**The problem**
Would you repeat exactly the part of the listing below that runs from the line containing "risk prediction score." down to the line containing "# Future Works.", inclusive, and nothing else?

━━ Data extracts

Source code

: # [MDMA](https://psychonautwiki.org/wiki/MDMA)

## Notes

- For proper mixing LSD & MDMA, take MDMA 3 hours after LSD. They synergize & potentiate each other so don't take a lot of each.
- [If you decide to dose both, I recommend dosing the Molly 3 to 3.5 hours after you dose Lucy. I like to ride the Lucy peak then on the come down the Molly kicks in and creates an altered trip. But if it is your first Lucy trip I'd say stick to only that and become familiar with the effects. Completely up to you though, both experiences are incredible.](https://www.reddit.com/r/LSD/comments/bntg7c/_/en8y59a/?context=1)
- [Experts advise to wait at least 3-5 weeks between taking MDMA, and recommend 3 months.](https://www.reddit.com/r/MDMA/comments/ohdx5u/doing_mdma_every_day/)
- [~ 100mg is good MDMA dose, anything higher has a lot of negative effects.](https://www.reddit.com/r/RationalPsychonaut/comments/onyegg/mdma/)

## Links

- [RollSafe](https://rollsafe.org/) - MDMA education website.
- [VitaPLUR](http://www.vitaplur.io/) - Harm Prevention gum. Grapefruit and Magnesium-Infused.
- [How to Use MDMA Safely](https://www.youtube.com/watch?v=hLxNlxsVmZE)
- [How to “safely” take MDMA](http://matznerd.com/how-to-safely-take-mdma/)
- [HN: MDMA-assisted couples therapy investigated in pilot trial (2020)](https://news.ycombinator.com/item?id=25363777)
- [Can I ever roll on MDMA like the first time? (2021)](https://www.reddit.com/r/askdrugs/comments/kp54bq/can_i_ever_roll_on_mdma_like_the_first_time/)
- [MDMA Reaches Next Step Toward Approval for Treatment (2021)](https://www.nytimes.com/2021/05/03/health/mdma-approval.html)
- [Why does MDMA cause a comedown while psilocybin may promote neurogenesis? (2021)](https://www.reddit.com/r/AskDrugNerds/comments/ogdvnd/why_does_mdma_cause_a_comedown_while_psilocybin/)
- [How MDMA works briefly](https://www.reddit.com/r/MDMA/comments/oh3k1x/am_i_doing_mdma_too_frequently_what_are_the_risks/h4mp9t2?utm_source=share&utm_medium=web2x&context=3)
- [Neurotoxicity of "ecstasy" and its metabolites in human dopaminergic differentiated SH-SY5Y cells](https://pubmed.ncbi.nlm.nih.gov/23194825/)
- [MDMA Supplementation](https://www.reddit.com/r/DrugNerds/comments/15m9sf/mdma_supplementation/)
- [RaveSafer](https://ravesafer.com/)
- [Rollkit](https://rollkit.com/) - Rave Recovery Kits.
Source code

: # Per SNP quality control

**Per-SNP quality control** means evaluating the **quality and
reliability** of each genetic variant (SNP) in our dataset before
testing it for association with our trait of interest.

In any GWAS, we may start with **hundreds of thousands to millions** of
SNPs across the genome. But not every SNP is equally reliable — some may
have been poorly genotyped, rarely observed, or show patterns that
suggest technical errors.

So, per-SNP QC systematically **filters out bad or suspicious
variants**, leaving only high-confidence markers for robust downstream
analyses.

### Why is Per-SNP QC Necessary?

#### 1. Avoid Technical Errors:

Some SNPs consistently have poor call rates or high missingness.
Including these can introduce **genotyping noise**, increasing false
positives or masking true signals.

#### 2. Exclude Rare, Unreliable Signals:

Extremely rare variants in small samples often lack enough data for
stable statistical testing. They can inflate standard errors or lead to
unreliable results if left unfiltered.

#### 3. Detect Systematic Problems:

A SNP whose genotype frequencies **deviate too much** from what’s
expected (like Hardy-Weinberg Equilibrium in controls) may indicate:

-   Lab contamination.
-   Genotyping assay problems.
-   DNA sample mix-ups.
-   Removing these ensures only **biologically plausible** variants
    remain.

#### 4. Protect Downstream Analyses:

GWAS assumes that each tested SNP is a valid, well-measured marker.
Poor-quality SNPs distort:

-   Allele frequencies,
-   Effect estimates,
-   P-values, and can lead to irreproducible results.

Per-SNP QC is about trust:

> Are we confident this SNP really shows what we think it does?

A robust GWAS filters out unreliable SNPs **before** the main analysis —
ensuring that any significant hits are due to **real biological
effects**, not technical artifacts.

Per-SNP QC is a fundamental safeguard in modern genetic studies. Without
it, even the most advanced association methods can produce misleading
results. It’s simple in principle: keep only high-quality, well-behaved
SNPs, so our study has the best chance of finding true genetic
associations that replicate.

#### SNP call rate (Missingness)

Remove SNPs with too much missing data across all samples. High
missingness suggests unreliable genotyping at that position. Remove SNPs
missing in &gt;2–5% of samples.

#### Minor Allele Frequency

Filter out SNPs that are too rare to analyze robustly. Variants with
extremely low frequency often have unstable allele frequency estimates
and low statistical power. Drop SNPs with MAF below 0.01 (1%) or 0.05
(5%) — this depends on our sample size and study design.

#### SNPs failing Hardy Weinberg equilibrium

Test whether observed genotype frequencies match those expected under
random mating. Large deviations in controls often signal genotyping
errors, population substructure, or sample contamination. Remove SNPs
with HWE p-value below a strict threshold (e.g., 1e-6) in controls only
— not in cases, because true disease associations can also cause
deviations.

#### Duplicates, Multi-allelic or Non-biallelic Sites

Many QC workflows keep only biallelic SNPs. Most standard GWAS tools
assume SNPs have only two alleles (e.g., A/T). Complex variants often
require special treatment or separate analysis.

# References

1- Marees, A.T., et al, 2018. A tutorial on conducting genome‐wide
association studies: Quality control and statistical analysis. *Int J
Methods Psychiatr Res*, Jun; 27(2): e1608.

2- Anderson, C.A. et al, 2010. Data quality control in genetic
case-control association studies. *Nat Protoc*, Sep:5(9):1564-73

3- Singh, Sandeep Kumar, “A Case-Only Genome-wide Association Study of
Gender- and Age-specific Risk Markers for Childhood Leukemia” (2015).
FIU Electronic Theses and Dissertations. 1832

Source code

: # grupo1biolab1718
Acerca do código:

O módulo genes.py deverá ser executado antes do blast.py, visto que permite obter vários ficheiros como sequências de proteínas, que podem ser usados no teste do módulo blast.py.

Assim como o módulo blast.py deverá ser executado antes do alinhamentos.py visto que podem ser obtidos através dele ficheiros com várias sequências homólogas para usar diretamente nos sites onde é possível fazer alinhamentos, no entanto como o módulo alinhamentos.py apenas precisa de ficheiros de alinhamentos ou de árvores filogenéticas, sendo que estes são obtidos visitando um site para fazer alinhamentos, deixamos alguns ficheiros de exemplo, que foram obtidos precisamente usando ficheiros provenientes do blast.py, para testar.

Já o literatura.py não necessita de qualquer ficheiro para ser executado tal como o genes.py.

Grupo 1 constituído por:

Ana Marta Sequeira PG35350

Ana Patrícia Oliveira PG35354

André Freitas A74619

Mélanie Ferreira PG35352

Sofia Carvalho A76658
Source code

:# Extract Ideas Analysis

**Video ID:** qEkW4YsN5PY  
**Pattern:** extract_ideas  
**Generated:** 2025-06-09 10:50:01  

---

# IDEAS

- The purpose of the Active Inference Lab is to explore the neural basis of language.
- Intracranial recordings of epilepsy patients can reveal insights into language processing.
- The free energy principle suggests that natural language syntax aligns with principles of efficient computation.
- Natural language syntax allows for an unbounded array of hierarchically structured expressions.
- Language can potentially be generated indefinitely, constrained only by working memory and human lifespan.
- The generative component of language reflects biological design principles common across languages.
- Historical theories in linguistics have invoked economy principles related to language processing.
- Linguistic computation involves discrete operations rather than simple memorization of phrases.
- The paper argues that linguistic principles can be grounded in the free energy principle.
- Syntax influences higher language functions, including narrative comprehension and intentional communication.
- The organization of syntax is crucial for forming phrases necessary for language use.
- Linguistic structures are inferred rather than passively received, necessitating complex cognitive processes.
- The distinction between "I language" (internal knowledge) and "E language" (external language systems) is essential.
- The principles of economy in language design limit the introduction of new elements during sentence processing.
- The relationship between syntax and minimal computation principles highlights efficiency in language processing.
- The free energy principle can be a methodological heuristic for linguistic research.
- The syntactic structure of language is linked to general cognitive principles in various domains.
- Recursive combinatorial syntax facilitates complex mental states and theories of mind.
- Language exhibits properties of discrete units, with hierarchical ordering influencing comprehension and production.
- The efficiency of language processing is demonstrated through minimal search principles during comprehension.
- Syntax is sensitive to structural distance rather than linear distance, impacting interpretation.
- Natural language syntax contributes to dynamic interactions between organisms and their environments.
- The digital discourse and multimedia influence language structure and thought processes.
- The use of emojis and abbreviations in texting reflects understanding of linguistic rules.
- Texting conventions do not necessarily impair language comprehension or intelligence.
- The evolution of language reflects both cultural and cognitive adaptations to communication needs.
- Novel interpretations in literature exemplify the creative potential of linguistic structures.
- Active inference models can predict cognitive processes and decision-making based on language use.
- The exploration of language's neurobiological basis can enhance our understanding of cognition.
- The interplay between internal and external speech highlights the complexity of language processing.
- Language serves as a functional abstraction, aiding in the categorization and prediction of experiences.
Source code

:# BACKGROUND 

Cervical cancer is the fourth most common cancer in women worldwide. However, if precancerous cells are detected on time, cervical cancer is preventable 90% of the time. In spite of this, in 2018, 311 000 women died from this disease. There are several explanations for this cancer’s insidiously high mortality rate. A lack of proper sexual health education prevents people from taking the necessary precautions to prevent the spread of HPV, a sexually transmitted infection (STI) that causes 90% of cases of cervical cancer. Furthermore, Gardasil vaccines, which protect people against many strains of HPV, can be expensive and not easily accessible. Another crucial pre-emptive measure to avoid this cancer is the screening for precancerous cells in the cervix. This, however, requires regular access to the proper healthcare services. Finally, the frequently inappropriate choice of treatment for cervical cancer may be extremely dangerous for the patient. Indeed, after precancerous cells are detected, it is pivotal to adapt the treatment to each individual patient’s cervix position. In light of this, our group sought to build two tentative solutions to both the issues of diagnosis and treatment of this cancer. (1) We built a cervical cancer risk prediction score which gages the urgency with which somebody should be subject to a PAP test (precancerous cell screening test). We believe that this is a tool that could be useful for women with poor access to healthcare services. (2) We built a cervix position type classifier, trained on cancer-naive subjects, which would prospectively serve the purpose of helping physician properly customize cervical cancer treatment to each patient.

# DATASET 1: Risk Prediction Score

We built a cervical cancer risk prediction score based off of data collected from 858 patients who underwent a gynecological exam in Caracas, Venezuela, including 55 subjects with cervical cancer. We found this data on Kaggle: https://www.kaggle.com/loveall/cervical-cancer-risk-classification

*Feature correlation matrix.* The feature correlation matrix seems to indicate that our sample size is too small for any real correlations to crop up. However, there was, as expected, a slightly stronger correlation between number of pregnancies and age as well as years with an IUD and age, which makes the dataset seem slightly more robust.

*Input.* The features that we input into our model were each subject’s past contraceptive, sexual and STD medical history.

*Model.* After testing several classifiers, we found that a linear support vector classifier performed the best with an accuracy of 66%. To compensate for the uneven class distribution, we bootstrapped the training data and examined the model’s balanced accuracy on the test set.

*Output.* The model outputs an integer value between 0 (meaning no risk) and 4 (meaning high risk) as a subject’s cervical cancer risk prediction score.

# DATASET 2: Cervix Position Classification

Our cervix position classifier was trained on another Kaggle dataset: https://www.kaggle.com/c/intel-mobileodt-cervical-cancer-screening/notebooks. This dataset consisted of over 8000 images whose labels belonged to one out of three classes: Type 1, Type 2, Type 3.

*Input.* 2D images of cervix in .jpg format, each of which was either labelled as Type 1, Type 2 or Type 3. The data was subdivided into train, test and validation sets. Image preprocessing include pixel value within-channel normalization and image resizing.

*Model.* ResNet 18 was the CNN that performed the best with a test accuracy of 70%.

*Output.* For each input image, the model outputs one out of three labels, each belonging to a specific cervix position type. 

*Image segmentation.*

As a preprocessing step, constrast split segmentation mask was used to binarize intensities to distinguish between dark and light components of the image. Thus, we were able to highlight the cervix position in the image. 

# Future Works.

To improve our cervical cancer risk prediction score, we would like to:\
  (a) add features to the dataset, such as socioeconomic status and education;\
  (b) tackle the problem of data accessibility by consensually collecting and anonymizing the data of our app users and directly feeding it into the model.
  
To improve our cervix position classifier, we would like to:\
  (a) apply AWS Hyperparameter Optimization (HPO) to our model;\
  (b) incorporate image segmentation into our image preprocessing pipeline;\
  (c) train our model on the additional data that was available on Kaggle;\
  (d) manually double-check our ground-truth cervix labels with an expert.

━━━━

**Exercise result**
*Output.* The model outputs an integer value between 0 (meaning no risk) and 4 (meaning high risk) as a subject’s cervical cancer risk prediction score.

# DATASET 2: Cervix Position Classification

Our cervix position classifier was trained on another Kaggle dataset: https://www.kaggle.com/c/intel-mobileodt-cervical-cancer-screening/notebooks. This dataset consisted of over 8000 images whose labels belonged to one out of three classes: Type 1, Type 2, Type 3.

*Input.* 2D images of cervix in .jpg format, each of which was either labelled as Type 1, Type 2 or Type 3. The data was subdivided into train, test and validation sets. Image preprocessing include pixel value within-channel normalization and image resizing.

*Model.* ResNet 18 was the CNN that performed the best with a test accuracy of 70%.

*Output.* For each input image, the model outputs one out of three labels, each belonging to a specific cervix position type. 

*Image segmentation.*

As a preprocessing step, constrast split segmentation mask was used to binarize intensities to distinguish between dark and light components of the image. Thus, we were able to highlight the cervix position in the image. 

# Future Works.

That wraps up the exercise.